There was also an Otago Daily Times obituary for the Rev Prof Evan Pollard, former Professor of New Testament at the Theological Hall, Knox College, Dunedin. “Polly”, as he was popularly known, was a world-renowned Patristics scholar who wore his scholarship lightly. He was approachable, engaging and full of stories and he presented at world conferences and through prestigious lectureships.

Easter people - signs of the power of Christ to inspire, encourage, and sustain. Resurrection people – quite differently witnessing to the bursting life of God. Easter remains our pivotal moment as we are ushered into the open life Christ’s resurrection brings.

New offices

We have successfully shifted to our new rented premises at Level 1, Terralink House, 275 Cuba Street, Wellington. Our contact details (phone, fax, email) remain the same. We are fully operational again, although some emails sent during the shift (17 – 23 March) may have been lost. Unpacking and final settling in will take some weeks. The new offices were dedicated and we are enjoying them. The new space is much better suited to the size of our team, which is made up of 10 Assembly Office staff and two Church Property Trustees staff. The shift went well and I am very grateful to Jose Reader who managed it, and to each staff person who contributed uncomplainingly to packing, unpacking and other tasks.

General Assembly 2006

Planning for Assembly is well underway. Remember it runs from 1 pm Thursday 28 September (starting with the powhiri) to around 1 pm Monday 2 October 2006. The venue is St Kentigern’s College, Pakuranga. More information about GA06, including updates on consultation, is available on this page.

Assembly Office Changes

I’m pleased to announce that John Roxborogh has been appointed acting principal of the School of Ministry in place of Alister Rae, who fell ill. John has considerable experience and knowledge of the Church and theological education, and is well placed to act in this role. The 2006 class has been welcomed and the School is underway for the year.

Veronica Ngan, accounts payable clerk in the Financial Services Team, has resigned to travel overseas. We will miss Veronica, who was a colourful and creative contributor to the office. Veronica is not being replaced. Other members of the Finance Team are picking up her responsibilities. The remaining members are Brendan Sweeney (Acting Finance Manager), Belinda Tomlinson (Accountant), Margaret Fawcett (Payroll, Insurance, Beneficiary Fund, Accounts), and Katrina Graham (Secretary, Accounts).

Council of Assembly

Council met over the weekend 24-26 March. Council News will be issued shortly.

E noho ra,

Kerry Enright
Assembly Executive Secretary

From the Moderator

The ninth Assembly of the World Council of Churches

Garry Marquand attended the recent Assembly of the World Council of Churches. This is a slightly amended version of his report to the Council of Assembly.

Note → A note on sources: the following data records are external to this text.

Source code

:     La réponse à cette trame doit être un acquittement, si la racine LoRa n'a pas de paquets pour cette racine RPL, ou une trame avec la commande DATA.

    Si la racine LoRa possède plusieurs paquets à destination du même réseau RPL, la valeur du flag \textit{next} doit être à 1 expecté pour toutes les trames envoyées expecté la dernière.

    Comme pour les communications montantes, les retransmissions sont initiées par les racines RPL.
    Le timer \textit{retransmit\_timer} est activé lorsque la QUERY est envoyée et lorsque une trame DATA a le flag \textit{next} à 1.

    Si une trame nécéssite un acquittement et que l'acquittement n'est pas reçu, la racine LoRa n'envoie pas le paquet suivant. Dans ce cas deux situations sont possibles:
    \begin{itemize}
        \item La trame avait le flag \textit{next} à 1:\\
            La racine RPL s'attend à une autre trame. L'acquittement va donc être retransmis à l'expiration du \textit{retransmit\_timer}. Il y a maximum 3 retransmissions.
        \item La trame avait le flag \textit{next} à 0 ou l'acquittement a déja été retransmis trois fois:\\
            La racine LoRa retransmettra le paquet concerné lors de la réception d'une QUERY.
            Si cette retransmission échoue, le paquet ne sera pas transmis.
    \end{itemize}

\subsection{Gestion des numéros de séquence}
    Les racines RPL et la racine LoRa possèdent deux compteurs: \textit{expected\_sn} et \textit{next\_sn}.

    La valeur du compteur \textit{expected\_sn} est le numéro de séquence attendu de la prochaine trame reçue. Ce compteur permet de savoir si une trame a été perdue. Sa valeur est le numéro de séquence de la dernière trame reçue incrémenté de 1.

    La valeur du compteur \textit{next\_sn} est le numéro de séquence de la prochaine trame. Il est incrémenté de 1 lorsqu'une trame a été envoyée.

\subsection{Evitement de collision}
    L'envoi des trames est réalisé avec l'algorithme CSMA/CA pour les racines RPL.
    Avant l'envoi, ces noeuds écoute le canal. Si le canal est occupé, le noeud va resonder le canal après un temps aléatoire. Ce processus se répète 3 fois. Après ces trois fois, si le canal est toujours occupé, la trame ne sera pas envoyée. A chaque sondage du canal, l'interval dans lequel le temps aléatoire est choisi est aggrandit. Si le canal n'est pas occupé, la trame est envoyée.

The World Council of Churches, prominent sign and servant of the world Ecumenical Movement, met for its ninth Assembly in Porto Alegre, Brazil around the theme and prayer, "God, in your grace, transform the world". Assembled together – a wonderful diversity of people: of culture and ethnicity, and of Christian stream and liturgical tradition; from contexts of wealth and poverty, and of oppression and power; with openness and humility, and with conviction and hope.

For the first time, the WCC met in Latin America, where churches face daily the realities of oppression, economic injustice and poverty. At the Assembly "latinoamericanos" numbered 1369 out of a total of just under 4000 participants, and special efforts were also made to involve youth, indigenous peoples, and those with disabilities.

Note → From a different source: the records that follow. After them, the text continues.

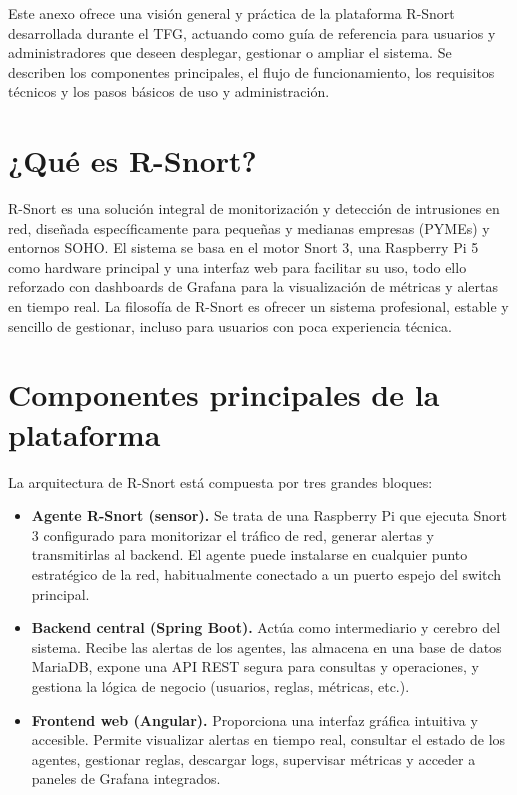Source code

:\documentclass[11pt,a4paper,twoside]{report}
\newcounter{anexo}
\begin{document}
Este anexo ofrece una visión general y práctica de la plataforma R-Snort desarrollada durante el TFG, actuando como guía de referencia para usuarios y administradores que deseen desplegar, gestionar o ampliar el sistema. Se describen los componentes principales, el flujo de funcionamiento, los requisitos técnicos y los pasos básicos de uso y administración.

\section{¿Qué es R-Snort?}

R-Snort es una solución integral de monitorización y detección de intrusiones en red, diseñada específicamente para pequeñas y medianas empresas (PYMEs) y entornos SOHO. El sistema se basa en el motor Snort 3, una Raspberry Pi 5 como hardware principal y una interfaz web para facilitar su uso, todo ello reforzado con dashboards de Grafana para la visualización de métricas y alertas en tiempo real. La filosofía de R-Snort es ofrecer un sistema profesional, estable y sencillo de gestionar, incluso para usuarios con poca experiencia técnica.

\section{Componentes principales de la plataforma}

La arquitectura de R-Snort está compuesta por tres grandes bloques:

\begin{itemize}
	\item \textbf{Agente R-Snort (sensor).} Se trata de una Raspberry Pi que ejecuta Snort 3 configurado para monitorizar el tráfico de red, generar alertas y transmitirlas al backend. El agente puede instalarse en cualquier punto estratégico de la red, habitualmente conectado a un puerto espejo del switch principal.
	\item \textbf{Backend central (Spring Boot).} Actúa como intermediario y cerebro del sistema. Recibe las alertas de los agentes, las almacena en una base de datos MariaDB, expone una API REST segura para consultas y operaciones, y gestiona la lógica de negocio (usuarios, reglas, métricas, etc.).
	\item \textbf{Frontend web (Angular).} Proporciona una interfaz gráfica intuitiva y accesible. Permite visualizar alertas en tiempo real, consultar el estado de los agentes, gestionar reglas, descargar logs, supervisar métricas y acceder a paneles de Grafana integrados.
\end{itemize}
\end{document}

The programme included some new features:

  • A complete move to consensus processes and decision making
  • Ecumenical Conversations (22 options) – dialogue groups to explore critical issues challenging the church in a changing world.
  • Mutirao (318 options) – workshops and seminars on a wide range of issues and challenges.

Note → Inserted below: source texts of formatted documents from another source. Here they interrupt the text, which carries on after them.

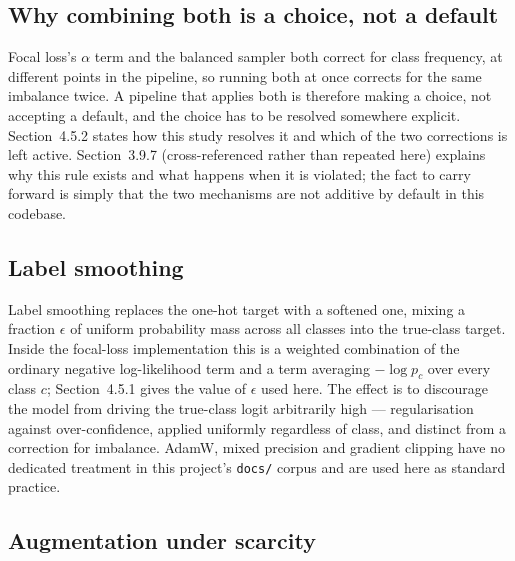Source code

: \subsection{Why combining both is a choice, not a default}
\label{sec:combining-both}

Focal loss's $\alpha$ term and the balanced sampler both correct for class frequency, at different points in the pipeline, so running both at once corrects for the same imbalance twice. A pipeline that applies both is therefore making a choice, not accepting a default, and the choice has to be resolved somewhere explicit. Section~4.5.2 states how this study resolves it and which of the two corrections is left active. Section~3.9.7 (cross-referenced rather than repeated here) explains why this rule exists and what happens when it is violated; the fact to carry forward is simply that the two mechanisms are not additive by default in this codebase.

\subsection{Label smoothing}
\label{sec:label-smoothing}

Label smoothing replaces the one-hot target with a softened one, mixing a fraction $\epsilon$ of uniform probability mass across all classes into the true-class target. Inside the focal-loss implementation this is a weighted combination of the ordinary negative log-likelihood term and a term averaging $-\log p_c$ over every class $c$; Section~4.5.1 gives the value of $\epsilon$ used here. The effect is to discourage the model from driving the true-class logit arbitrarily high --- regularisation against over-confidence, applied uniformly regardless of class, and distinct from a correction for imbalance. AdamW, mixed precision and gradient clipping have no dedicated treatment in this project's \texttt{docs/} corpus and are used here as standard practice.

\subsection{Augmentation under scarcity}
\label{sec:augmentation}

The Assembly grappled with a wide range of issues, including: violence in its many forms (being mid-way through the Decade to Overcome Violence), economic injustice, Christian identity in a multi-faith context, the reconfiguration of the ecumenical movement, the challenges of Latin America , and how churches together may participate in God’s transforming grace in the world. Assembly news can be accessed on the Assembly website: www.wcc-assembly.info. Mrs Hera Clarke of the Anglican Church of NZ was elected to the Central Committee of the WCC.

I offer here three reflections regarding participation in the WCC.

Firstly the Special Commission on Orthodox Participation in the WCC led to three major changes:

1. The introduction of consensus decision making.

2. The requirement that any future member church, "in its life and witness profess faith in the triune God according to the Scriptures, and as this faith is reflected in the Nicene-Constantinopolitan Creed".

3. The requirement that any future member church, "must ordinarily have at least 50,000 members".

These changes have ensured the ongoing participation of the Orthodox Communion in the WCC.

Secondly the centre of influence in the Christian world is clearly shifting to and located in the Southern Hemisphere, especially the areas of Latin America, Africa and Asia. There was strong delegate representation from these areas. In contrast, representation from Europe and North America was proportionately less than in previous Assemblies. New Zealand only had four delegates and two NZ member churches did not send delegates.

From observation and conversation at the Assembly, and within NZ, it is clear that overall the ecumenical vision is fading in the Western Church, as churches within that context increasingly focus on their own identity and survival. The Presbyterian Church of Aotearoa New Zealand shares in this trend.

Thirdly involvement of the Pentecostal Stream is still very limited within the WCC. Assembly material indicated that the Pentecostal Movement comprises 26.2 percent of the world membership of the Christian Church. The greatest proportion of this membership is found in the Southern Hemisphere, with Latin America, for example, experiencing huge growth in Pentecostal Churches.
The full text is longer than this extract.